# Instructions to follow
Every line below needs to be transcribed without alteration, and no image may be carried over.

*** Data provided ***

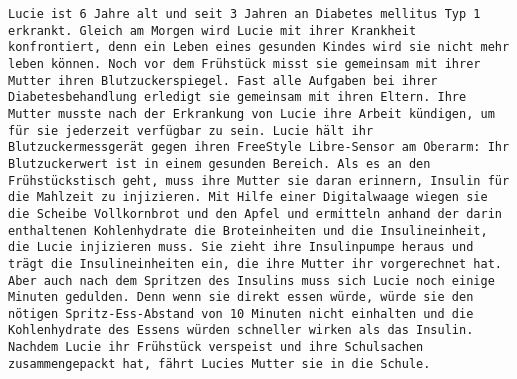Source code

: 	\texttt{Lucie ist 6 Jahre alt und seit 3 Jahren an Diabetes mellitus Typ 1 erkrankt.\newline
		Gleich am Morgen wird Lucie mit ihrer Krankheit konfrontiert, denn ein Leben \newline
		eines gesunden Kindes wird sie nicht mehr leben können. Noch vor dem \newline
		Frühstück misst sie gemeinsam mit ihrer Mutter ihren Blutzuckerspiegel. \newline
		Fast alle Aufgaben bei ihrer Diabetesbehandlung erledigt sie gemeinsam \newline
		mit ihren Eltern. Ihre Mutter musste nach der Erkrankung von Lucie ihre \newline
		Arbeit kündigen, um für sie jederzeit verfügbar zu sein.\newline
		Lucie hält ihr Blutzuckermessgerät gegen ihren FreeStyle Libre-Sensor \newline
		am Oberarm: Ihr Blutzuckerwert ist in einem gesunden Bereich. \newline
		Als es an den Frühstückstisch geht, muss ihre Mutter sie daran \newline
		erinnern, Insulin für die Mahlzeit zu injizieren. Mit Hilfe einer \newline
		Digitalwaage wiegen sie die Scheibe Vollkornbrot und den \newline
		Apfel und ermitteln anhand der darin enthaltenen Kohlenhydrate \newline
		die Broteinheiten und die Insulineinheit, die Lucie injizieren muss. \newline
		Sie zieht ihre Insulinpumpe heraus und trägt die Insulineinheiten ein,\newline
		die ihre Mutter ihr vorgerechnet hat. \newline
		Aber auch nach dem Spritzen des Insulins muss sich Lucie noch \newline
		einige Minuten gedulden. Denn wenn sie direkt essen würde, \newline
		würde sie den nötigen Spritz-Ess-Abstand von 10 Minuten nicht\newline
		einhalten und die Kohlenhydrate des Essens würden schneller \newline
		wirken als das Insulin.\newline
		Nachdem Lucie ihr Frühstück verspeist und ihre Schulsachen \newline
		zusammengepackt hat, fährt Lucies Mutter sie in die Schule.\newline
}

*** End of Data provided ***

# Task answer
Source code

: 	\texttt{Lucie ist 6 Jahre alt und seit 3 Jahren an Diabetes mellitus Typ 1 erkrankt.\newline
		Gleich am Morgen wird Lucie mit ihrer Krankheit konfrontiert, denn ein Leben \newline
		eines gesunden Kindes wird sie nicht mehr leben können. Noch vor dem \newline
		Frühstück misst sie gemeinsam mit ihrer Mutter ihren Blutzuckerspiegel. \newline
		Fast alle Aufgaben bei ihrer Diabetesbehandlung erledigt sie gemeinsam \newline
		mit ihren Eltern. Ihre Mutter musste nach der Erkrankung von Lucie ihre \newline
		Arbeit kündigen, um für sie jederzeit verfügbar zu sein.\newline
		Lucie hält ihr Blutzuckermessgerät gegen ihren FreeStyle Libre-Sensor \newline
		am Oberarm: Ihr Blutzuckerwert ist in einem gesunden Bereich. \newline
		Als es an den Frühstückstisch geht, muss ihre Mutter sie daran \newline
		erinnern, Insulin für die Mahlzeit zu injizieren. Mit Hilfe einer \newline
		Digitalwaage wiegen sie die Scheibe Vollkornbrot und den \newline
		Apfel und ermitteln anhand der darin enthaltenen Kohlenhydrate \newline
		die Broteinheiten und die Insulineinheit, die Lucie injizieren muss. \newline
		Sie zieht ihre Insulinpumpe heraus und trägt die Insulineinheiten ein,\newline
		die ihre Mutter ihr vorgerechnet hat. \newline
		Aber auch nach dem Spritzen des Insulins muss sich Lucie noch \newline
		einige Minuten gedulden. Denn wenn sie direkt essen würde, \newline
		würde sie den nötigen Spritz-Ess-Abstand von 10 Minuten nicht\newline
		einhalten und die Kohlenhydrate des Essens würden schneller \newline
		wirken als das Insulin.\newline
		Nachdem Lucie ihr Frühstück verspeist und ihre Schulsachen \newline
		zusammengepackt hat, fährt Lucies Mutter sie in die Schule.\newline
}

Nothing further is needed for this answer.